RECORDS FOR THIS EXERCISE:

• • • • • • •

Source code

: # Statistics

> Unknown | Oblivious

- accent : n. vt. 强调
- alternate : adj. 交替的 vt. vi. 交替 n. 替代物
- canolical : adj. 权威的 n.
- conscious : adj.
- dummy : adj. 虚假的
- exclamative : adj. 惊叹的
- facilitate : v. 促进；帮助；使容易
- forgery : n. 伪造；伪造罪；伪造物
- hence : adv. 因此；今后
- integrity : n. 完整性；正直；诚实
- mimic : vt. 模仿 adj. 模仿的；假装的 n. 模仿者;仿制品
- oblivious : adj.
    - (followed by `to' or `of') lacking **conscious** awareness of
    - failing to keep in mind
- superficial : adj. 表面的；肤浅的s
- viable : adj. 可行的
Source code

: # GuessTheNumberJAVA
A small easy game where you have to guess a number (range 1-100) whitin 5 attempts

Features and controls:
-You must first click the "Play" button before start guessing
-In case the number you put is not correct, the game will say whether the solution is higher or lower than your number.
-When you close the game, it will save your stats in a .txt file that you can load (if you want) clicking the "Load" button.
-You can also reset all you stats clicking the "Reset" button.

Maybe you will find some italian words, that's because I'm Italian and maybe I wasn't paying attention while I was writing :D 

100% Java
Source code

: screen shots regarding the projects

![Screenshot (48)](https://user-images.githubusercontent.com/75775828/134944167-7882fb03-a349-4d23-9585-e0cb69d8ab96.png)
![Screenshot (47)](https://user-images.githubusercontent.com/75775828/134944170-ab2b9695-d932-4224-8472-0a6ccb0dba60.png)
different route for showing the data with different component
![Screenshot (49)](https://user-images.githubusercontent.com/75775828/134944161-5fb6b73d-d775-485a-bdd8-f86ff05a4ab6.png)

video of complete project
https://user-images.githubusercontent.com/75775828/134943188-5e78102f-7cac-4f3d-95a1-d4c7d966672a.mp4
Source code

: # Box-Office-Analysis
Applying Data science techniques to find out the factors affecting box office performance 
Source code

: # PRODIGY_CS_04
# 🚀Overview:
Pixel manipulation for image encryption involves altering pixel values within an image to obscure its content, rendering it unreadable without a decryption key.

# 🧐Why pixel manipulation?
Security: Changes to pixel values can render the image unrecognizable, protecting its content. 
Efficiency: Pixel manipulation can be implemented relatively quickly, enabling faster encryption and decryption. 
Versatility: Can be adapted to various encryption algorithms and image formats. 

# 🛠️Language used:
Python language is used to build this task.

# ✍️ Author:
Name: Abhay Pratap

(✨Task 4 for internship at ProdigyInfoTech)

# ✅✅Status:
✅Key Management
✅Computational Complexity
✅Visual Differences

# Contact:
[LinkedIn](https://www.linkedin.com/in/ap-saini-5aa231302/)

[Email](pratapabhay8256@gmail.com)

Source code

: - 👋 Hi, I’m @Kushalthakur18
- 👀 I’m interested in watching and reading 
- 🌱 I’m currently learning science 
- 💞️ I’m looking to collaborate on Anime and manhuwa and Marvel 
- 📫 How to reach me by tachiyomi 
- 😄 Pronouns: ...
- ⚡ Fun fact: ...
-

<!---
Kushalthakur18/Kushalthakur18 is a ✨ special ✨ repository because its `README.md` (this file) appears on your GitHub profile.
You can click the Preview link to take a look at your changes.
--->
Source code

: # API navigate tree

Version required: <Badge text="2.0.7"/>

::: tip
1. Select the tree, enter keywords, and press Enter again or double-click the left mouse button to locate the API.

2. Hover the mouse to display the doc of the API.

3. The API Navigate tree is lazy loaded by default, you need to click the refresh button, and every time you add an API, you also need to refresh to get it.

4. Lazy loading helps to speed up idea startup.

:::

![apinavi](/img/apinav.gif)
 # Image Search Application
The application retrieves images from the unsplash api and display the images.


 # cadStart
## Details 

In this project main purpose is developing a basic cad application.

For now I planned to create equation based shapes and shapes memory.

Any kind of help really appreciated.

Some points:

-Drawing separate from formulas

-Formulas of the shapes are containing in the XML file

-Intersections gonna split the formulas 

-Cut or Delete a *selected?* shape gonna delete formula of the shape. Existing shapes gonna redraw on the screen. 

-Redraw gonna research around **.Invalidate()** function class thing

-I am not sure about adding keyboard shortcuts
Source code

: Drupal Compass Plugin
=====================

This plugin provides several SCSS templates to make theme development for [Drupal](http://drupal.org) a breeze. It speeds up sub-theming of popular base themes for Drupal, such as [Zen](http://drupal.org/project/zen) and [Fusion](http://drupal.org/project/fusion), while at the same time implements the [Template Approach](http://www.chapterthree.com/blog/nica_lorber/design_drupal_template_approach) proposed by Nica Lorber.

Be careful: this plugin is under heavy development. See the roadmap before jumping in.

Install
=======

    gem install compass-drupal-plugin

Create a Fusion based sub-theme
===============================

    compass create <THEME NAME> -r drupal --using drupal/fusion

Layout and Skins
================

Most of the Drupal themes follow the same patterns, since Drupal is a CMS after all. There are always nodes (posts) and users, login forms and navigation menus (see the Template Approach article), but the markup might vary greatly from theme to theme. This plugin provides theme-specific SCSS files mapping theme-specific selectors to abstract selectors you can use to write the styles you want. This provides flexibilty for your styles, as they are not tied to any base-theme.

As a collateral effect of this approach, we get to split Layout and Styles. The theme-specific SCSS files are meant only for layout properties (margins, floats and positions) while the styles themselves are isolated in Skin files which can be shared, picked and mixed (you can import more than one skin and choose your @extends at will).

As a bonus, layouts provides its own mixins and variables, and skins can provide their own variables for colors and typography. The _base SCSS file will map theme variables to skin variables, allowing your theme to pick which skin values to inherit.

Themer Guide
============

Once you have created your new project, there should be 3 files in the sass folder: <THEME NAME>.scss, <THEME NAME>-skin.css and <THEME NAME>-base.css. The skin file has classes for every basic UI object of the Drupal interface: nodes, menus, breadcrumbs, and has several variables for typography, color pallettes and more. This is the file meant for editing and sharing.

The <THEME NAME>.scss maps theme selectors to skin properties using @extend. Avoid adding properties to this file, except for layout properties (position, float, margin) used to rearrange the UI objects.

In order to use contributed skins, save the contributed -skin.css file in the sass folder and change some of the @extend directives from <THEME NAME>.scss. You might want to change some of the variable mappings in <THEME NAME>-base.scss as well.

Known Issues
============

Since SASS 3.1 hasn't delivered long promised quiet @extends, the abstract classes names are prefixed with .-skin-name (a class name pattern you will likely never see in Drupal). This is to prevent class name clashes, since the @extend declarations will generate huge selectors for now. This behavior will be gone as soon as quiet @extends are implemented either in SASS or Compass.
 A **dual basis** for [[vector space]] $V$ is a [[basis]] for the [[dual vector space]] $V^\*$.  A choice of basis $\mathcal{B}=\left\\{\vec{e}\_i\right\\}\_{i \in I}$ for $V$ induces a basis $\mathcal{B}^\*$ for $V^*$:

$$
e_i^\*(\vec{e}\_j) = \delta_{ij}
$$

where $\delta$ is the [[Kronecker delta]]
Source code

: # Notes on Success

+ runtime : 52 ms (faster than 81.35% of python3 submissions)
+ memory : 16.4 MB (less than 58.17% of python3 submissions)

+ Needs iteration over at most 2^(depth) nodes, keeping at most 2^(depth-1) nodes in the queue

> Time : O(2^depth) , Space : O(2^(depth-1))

• • • • • • •

ABOUT THIS TASK:
Return, unchanged, the run of lines above that opens with the line containing "As a bonus, layouts" and closes with the line containing "Since SASS 3.1". Include both.

OUTPUT:
As a bonus, layouts provides its own mixins and variables, and skins can provide their own variables for colors and typography. The _base SCSS file will map theme variables to skin variables, allowing your theme to pick which skin values to inherit.

Themer Guide
============

Once you have created your new project, there should be 3 files in the sass folder: <THEME NAME>.scss, <THEME NAME>-skin.css and <THEME NAME>-base.css. The skin file has classes for every basic UI object of the Drupal interface: nodes, menus, breadcrumbs, and has several variables for typography, color pallettes and more. This is the file meant for editing and sharing.

The <THEME NAME>.scss maps theme selectors to skin properties using @extend. Avoid adding properties to this file, except for layout properties (position, float, margin) used to rearrange the UI objects.

In order to use contributed skins, save the contributed -skin.css file in the sass folder and change some of the @extend directives from <THEME NAME>.scss. You might want to change some of the variable mappings in <THEME NAME>-base.scss as well.

Known Issues
============

Since SASS 3.1 hasn't delivered long promised quiet @extends, the abstract classes names are prefixed with .-skin-name (a class name pattern you will likely never see in Drupal). This is to prevent class name clashes, since the @extend declarations will generate huge selectors for now. This behavior will be gone as soon as quiet @extends are implemented either in SASS or Compass.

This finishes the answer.